‘‘Sou um reacionário de esquerda’ classificava-se o escritor cubano Guillermo Cabrera Infante que morreu nesta semana no exílio londrino. Irônico, sofrido, erudito, gostava de ridicularizar os chavões, sobretudo no campo ideológico, cada vez mais vulnerável às embromações e simplismos.
Trazendo o paradoxo para o delirante quadro político brasileiro, vale perguntar: quem é reacionário, quem é progressista, quem tem condições de garantir que é de esquerda? Todos se apresentam como democratas desde criancinhas, mesmo os mais empedernidos caudilhos e coronéis.
Com a Senhora Dona República transformada em Geni e apedrejada diariamente pela retórica dos palanques e palácios fica difícil saber quem é efetivamente republicano. A maioria parece acreditar que republicano é apenas aquele que não é monarquista. Um governo ‘aparelhado’ por um único partido trai e agride todos os princípios que regem a gestão da res publica, a coisa pública.
O país parece tomado por um surto de agnosia – ignorância elementar – mas de uma cepa diferente da agnosia socrática baseada no princípio ‘só sei que nada sei’. A nova variedade parece funcional, semelhante à agnosia neurológica em que o paciente perde a capacidade de perceber símbolos e noções básicas, inclusive no tocante à identificação da mão direita ou esquerda.
As altas doses de disparates que do governo e áreas afins jorram diariamente sugerem uma agnosia vocabular em que as palavras são despejadas sem parar, incapazes de formar nexos e articular-se em idéias. Diante da incapacidade de responder aos desafios diários, inclusive os mais comezinhos (como aconteceu com o lapso na importação do coquetel de medicamentos para os soropositivos), o governo prefere abancar-se desde já no palanque eleitoral para disfarçar a trágica goleada que sofreu na semana passada.

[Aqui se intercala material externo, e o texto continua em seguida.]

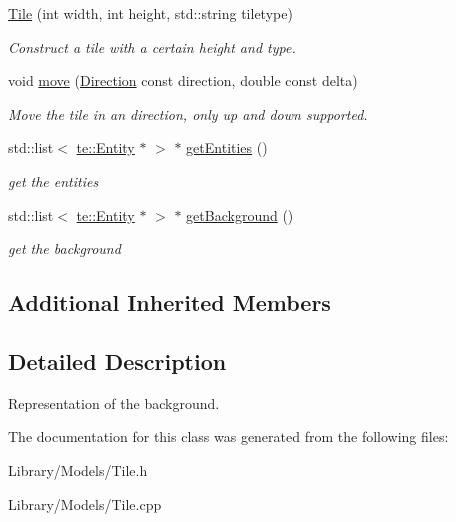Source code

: \begin{DoxyCompactItemize}
\item 
\hypertarget{classty_lib_1_1_tile_aa050d52dcfb6193e113b776240923b6d}{}\hyperlink{classty_lib_1_1_tile_aa050d52dcfb6193e113b776240923b6d}{Tile} (int width, int height, std\+::string tiletype)\label{classty_lib_1_1_tile_aa050d52dcfb6193e113b776240923b6d}

\begin{DoxyCompactList}\small\item\em Construct a tile with a certain height and type. \end{DoxyCompactList}\item 
\hypertarget{classty_lib_1_1_tile_a59fbbbc6284d4768680138aaa7080093}{}void \hyperlink{classty_lib_1_1_tile_a59fbbbc6284d4768680138aaa7080093}{move} (\hyperlink{classty_lib_1_1_direction}{Direction} const direction, double const delta)\label{classty_lib_1_1_tile_a59fbbbc6284d4768680138aaa7080093}

\begin{DoxyCompactList}\small\item\em Move the tile in an direction, only up and down supported. \end{DoxyCompactList}\item 
\hypertarget{classty_lib_1_1_tile_a6f6409be0fd74df0d57499dd30975fae}{}std\+::list$<$ \hyperlink{classty_lib_1_1te_1_1_entity}{te\+::\+Entity} $\ast$ $>$ $\ast$ \hyperlink{classty_lib_1_1_tile_a6f6409be0fd74df0d57499dd30975fae}{get\+Entities} ()\label{classty_lib_1_1_tile_a6f6409be0fd74df0d57499dd30975fae}

\begin{DoxyCompactList}\small\item\em get the entities \end{DoxyCompactList}\item 
\hypertarget{classty_lib_1_1_tile_aad618620b76b0535d16da909eb479194}{}std\+::list$<$ \hyperlink{classty_lib_1_1te_1_1_entity}{te\+::\+Entity} $\ast$ $>$ $\ast$ \hyperlink{classty_lib_1_1_tile_aad618620b76b0535d16da909eb479194}{get\+Background} ()\label{classty_lib_1_1_tile_aad618620b76b0535d16da909eb479194}

\begin{DoxyCompactList}\small\item\em get the background \end{DoxyCompactList}\end{DoxyCompactItemize}
\subsection*{Additional Inherited Members}


\subsection{Detailed Description}
Representation of the background. 

The documentation for this class was generated from the following files\+:\begin{DoxyCompactItemize}
\item 
Library/\+Models/Tile.\+h\item 
Library/\+Models/Tile.\+cpp\end{DoxyCompactItemize}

O clima de violência instalado no país transcende às tradicionais áreas de risco e exige um tipo de comportamento menos desnorteado. A parolagem aqui só agrava e dramatiza uma situação por si explosiva. A captura dos bandidos que mataram a missionária Dorothy Stang e a identificação de alguns mandantes não encerra um caso que configura uma sublevação branca. Imperioso reconhecer que a região de Anapu, no Pará, é um vastíssimo território sem lei, desgarrado da Federação, abrigo de um conglomerado de sindicatos do crime, inclusive do narcotráfico.
Se na semana passada, anunciou-se como prioridade a reforma política para evitar vexames iguais aos que resultaram na eleição de Severino Cavalcanti, nesta semana a prioridade é a inoperância do Judiciário em cuja sombra vicejam a impunidade e a violência. Na próxima segunda-feira volta-se a discutir a reforma ministerial e assim driblam-se as emergências.
Ninguém exige que o presidente Lula solte o verbo a respeito do desavergonhado corporativismo instalado na Câmara dos Deputados, nem que manifeste a sua santa indignação diante da compra dos 37 carrões de luxo para servir ao egrégio STJ.
Não cabe ao Chefe do Executivo emitir opiniões a respeito da escolha de um senador acusado de crime financeiro para presidir a Comissão de Assuntos Econômicos (Luis Otávio) nem a respeito da escolha de outro – ACM, aquele que violou o painel de votação do Senado – para presidir sua Comissão de Constituição e Justiça.
O equilíbrio entre os poderes é um dos pilares da República, há que respeitá-lo, mas a perplexa sociedade brasileira não pode ficar sem uma palavra de compreensão ou conforto diante da sucessão de malefícios que desaba sobre ela. O poder político não pode lavar as mãos e fingir que está tudo bem ou, pior, buscar bodes-expiatórios na oposição.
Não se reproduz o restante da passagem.